WORK REQUEST: Reproduce exactly the lines of the material beneath, from the line that contains "1. first clone" to the line that contains "6. Once the", both included, and no other lines.
PROVIDED INFORMATION below:
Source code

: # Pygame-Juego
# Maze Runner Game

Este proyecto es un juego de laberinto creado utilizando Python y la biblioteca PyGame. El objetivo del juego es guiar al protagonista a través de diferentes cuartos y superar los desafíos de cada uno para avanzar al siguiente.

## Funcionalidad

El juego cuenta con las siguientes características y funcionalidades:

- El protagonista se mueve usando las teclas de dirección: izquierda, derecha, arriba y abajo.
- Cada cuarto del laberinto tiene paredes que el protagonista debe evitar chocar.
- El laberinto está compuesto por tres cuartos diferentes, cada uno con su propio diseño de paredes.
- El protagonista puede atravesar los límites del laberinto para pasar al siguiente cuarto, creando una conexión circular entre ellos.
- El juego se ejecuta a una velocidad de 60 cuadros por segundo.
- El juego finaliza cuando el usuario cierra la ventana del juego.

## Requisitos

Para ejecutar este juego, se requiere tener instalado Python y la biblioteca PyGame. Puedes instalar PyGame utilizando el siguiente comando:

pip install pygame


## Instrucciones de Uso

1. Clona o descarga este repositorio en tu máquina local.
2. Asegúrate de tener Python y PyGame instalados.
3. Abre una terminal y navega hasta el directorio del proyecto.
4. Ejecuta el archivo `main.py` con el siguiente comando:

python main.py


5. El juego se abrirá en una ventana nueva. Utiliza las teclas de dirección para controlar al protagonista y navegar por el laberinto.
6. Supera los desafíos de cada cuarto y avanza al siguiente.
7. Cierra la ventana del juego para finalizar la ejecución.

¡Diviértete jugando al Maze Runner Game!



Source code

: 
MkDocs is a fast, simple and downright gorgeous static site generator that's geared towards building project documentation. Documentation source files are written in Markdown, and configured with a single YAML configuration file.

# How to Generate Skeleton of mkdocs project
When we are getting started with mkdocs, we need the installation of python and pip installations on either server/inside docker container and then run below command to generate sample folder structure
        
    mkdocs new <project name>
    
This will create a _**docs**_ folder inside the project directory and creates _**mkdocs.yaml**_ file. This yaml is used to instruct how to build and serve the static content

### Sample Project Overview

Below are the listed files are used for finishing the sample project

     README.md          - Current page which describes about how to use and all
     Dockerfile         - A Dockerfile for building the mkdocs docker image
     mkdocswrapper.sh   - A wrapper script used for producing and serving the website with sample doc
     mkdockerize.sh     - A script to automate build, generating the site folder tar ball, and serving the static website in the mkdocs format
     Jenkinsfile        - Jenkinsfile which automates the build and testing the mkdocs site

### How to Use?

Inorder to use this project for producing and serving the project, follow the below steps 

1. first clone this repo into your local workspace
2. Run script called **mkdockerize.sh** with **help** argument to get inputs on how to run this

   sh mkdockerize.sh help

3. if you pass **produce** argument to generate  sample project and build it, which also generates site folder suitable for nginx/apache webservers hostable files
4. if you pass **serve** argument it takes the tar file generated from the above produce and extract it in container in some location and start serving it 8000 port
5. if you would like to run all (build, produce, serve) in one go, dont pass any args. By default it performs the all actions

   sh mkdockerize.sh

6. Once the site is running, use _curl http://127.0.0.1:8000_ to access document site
End of PROVIDED INFORMATION.
PROVIDED INFORMATION below:
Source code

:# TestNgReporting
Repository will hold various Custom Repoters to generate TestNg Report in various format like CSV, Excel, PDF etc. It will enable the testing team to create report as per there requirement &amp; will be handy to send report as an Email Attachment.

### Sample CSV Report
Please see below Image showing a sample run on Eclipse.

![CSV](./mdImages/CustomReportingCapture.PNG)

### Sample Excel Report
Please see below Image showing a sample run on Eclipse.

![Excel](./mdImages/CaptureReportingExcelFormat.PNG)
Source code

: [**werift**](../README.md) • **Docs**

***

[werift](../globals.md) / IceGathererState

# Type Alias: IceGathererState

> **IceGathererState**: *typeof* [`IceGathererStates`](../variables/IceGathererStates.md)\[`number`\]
End of PROVIDED INFORMATION.
RESPONSE:
1. first clone this repo into your local workspace
2. Run script called **mkdockerize.sh** with **help** argument to get inputs on how to run this

   sh mkdockerize.sh help

3. if you pass **produce** argument to generate  sample project and build it, which also generates site folder suitable for nginx/apache webservers hostable files
4. if you pass **serve** argument it takes the tar file generated from the above produce and extract it in container in some location and start serving it 8000 port
5. if you would like to run all (build, produce, serve) in one go, dont pass any args. By default it performs the all actions

   sh mkdockerize.sh

6. Once the site is running, use _curl http://127.0.0.1:8000_ to access document site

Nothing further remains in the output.